エンジンそのものものには、日常の街乗り、週末の遠乗りでもストレスのないパワーとトルクは要求される。エンジンは2種類用意され、NAとターボエンジンである。ともに新開発の3気筒660ccDOHCエンジンで、NAの出力は43kw(58ps)/7300rpm、65Nm/3500rpmで、ターボエンジンは47kw(64ps)/6000rpm、104Nm/2600rpmとなっている。

N-BOX

これまでのホンダの軽用エンジンと比較し、ボアピッチを短縮しロングストロークに変更している。低回転域でのトルクを大きくし街乗りでの使い勝手に貢献している。そしてヘッドまわりでは、VTC(連続可変バルブタイミング・コントロール)を採用し、吸気効率、燃焼効率を向上させ、さらにラッシュアジャスター機構を採用することで、タペット調整が自動になりメンテナンス機構の削減もできている。エンジン単体として約15%以上の軽量化を行いミニマムエンジンを実現している。

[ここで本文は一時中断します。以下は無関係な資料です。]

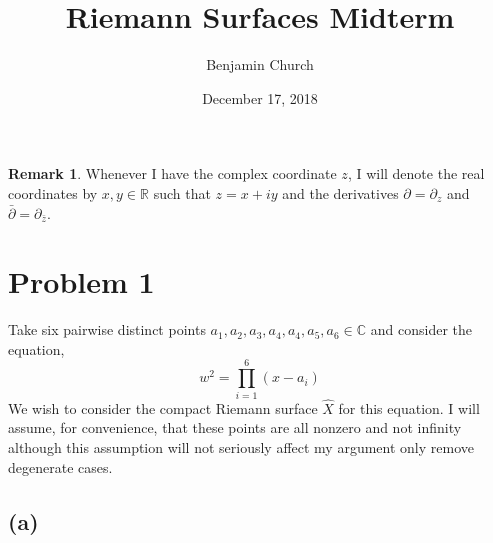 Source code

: \documentclass[12pt]{extarticle}
\title{Riemann Surfaces Midterm}
\author{Benjamin Church}
\date{December 17, 2018}
\newcommand{\R}{\mathbb{R}}
\newcommand{\C}{\mathbb{C}}
\theoremstyle{definition}
\newtheorem{remark}{Remark}
\begin{document}
\maketitle

\begin{remark}
Whenever I have the complex coordinate $z$, I will  denote the real coordinates by $x, y \in \R$ such that $z = x + iy$ and the derivatives $\partial = \partial_z$ and $\bar{\partial} = \partial_{\bar{z}}$.
\end{remark}

\section*{Problem 1}

Take six pairwise distinct points $a_1, a_2, a_3, a_4, a_4, a_5, a_6 \in \C$ and consider the equation,
\[ w^2 = \prod_{i = 1}^6 (x - a_i) \]
We wish to consider the compact Riemann surface $\hat{X}$ for this equation. I will assume, for convenience, that these points are all nonzero and not infinity although this assumption will not seriously affect my argument only remove degenerate cases.

\subsection*{(a)}
\end{document}
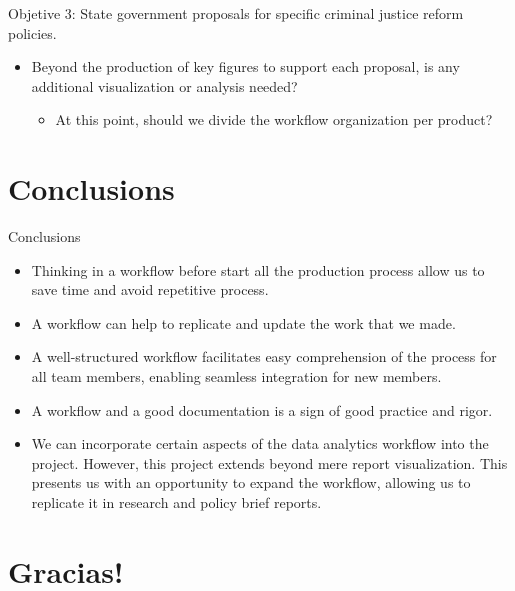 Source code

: \documentclass[
  ignorenonframetext,
]{beamer}
\providecommand{\tightlist}{%
  \setlength{\itemsep}{0pt}\setlength{\parskip}{0pt}}\usepackage{longtable,booktabs,array}
\begin{document}
\begin{frame}{Objetive 3: State government proposals for specific
criminal justice reform policies.}
\protect\hypertarget{objetive-3-state-government-proposals-for-specific-criminal-justice-reform-policies.}{}
\begin{itemize}
\item
  Beyond the production of key figures to support each proposal, is any
  additional visualization or analysis needed?

  \begin{itemize}
  \tightlist
  \item
    At this point, should we divide the workflow organization per
    product?
  \end{itemize}
\end{itemize}
\end{frame}

\hypertarget{conclusions}{%
\section{Conclusions}\label{conclusions}}

\begin{frame}{Conclusions}
\protect\hypertarget{conclusions-1}{}
\begin{itemize}
\item
  Thinking in a workflow before start all the production process allow
  us to save time and avoid repetitive process.
\item
  A workflow can help to replicate and update the work that we made.
\item
  A well-structured workflow facilitates easy comprehension of the
  process for all team members, enabling seamless integration for new
  members.
\item
  A workflow and a good documentation is a sign of good practice and
  rigor.
\item
  We can incorporate certain aspects of the data analytics workflow into
  the project. However, this project extends beyond mere report
  visualization. This presents us with an opportunity to expand the
  workflow, allowing us to replicate it in research and policy brief
  reports.
\end{itemize}
\end{frame}

\hypertarget{gracias}{%
\section{Gracias!}\label{gracias}}
\end{document}
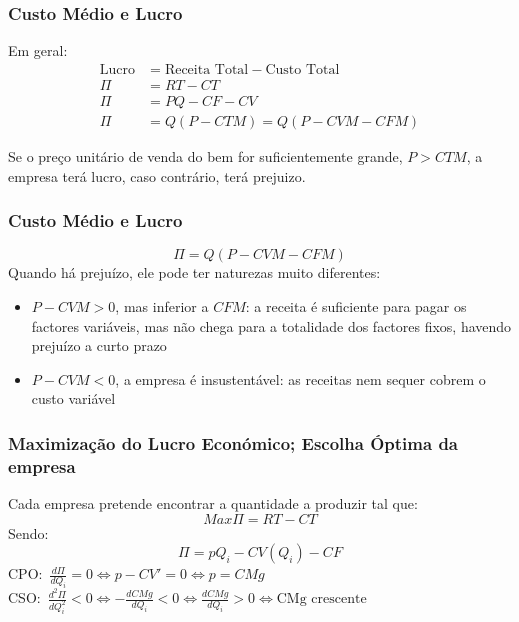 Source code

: \begin{frame}
	\frametitle{Custo M\'edio e Lucro}
	Em geral:
	\begin{align*}
		\text{Lucro} &= \text{Receita Total} - \text{Custo Total}\\
		\Pi &= RT - CT \\
		\Pi &= PQ-CF-CV \\
		\Pi &= Q(P-CTM) = Q(P-CVM-CFM)
	\end{align*}

	Se o pre\c co unit\'ario de venda do bem for suficientemente grande, $P>CTM$, a empresa ter\'a lucro, caso contr\'ario, ter\'a prejuizo.
\end{frame}

\begin{frame}
	\frametitle{Custo M\'edio e Lucro}
	\[\Pi=Q(P-CVM-CFM)\]
	Quando h\'a preju\'izo, ele pode ter naturezas muito diferentes:
	\begin{itemize}
		\item $P-CVM>0$, mas inferior a $CFM$: a receita \'e suficiente para pagar os factores vari\'aveis, mas n\~ao chega para a totalidade dos factores fixos, havendo preju\'izo a curto prazo
		\item $P-CVM<0$, a empresa \'e insustent\'avel: as receitas nem sequer cobrem o custo vari\'avel
	\end{itemize}
\end{frame}

\begin{frame}
	\frametitle{Maximiza\c c\~ao do Lucro Econ\'omico; Escolha \'Optima da empresa}
	Cada empresa pretende encontrar a quantidade a produzir tal que: \[Max \Pi = RT-CT\]
	Sendo:\[\Pi=pQ_i-CV(Q_i)-CF\]
	CPO:\ \(\frac{d\Pi}{dQ_i} = 0 \Leftrightarrow p-CV'=0\Leftrightarrow p=CMg\) \\
	CSO:\ \(\frac{d^2\Pi}{dQ_i^2} < 0 \Leftrightarrow -\frac{dCMg}{dQ_i}<0\Leftrightarrow\frac{dCMg}{dQ_i}>0 \Leftrightarrow \text{CMg crescente}\)
\end{frame}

搭載されるCVTも新設計されている。CVTはエンジンからの入力トルクが大きく、回転数が低いほうが伝達効率がよいという特性を利用し、プーリー手前に1次減速機構を設けて入力回転数を下げることで相対的にトルクを増大させる方式を採用している。この1次減速機構にはプラネタリーギヤを使わず、平行軸式1次減速機構を採用している点はホンダ・エンジニアの拘りを感じる部分でもある。

衝突安全

そしてアイドリングストップ機構をターボ車を除き、全車に装備している。ECOモードに連動し、スイッチオンの状態で作動する設定になっている。作動のタイミングは車両停止後、約1秒で停止する設定だ。環境性能としては全タイプで「平成17年排出ガス基準75%低減レベル」認定を取得し、「平成22年度燃費基準+25%」を達成している。達成された燃費については、NAエンジンのJC08モードは22.2km/Lで、ターボ車は18.8km/Lであり、モード燃費より実用燃費追求型になっているといえる。

シャシー
スーパーハイトワゴンは全高が高いためにロールが大きくなりやすい特徴があるが、N-BOXはロングホイールベース化や新設計のサスペンションで、走行安定性、乗り心地の向上をバランスさせている。そして低転がり抵抗のタイヤを採用することで、低燃費化も追及している。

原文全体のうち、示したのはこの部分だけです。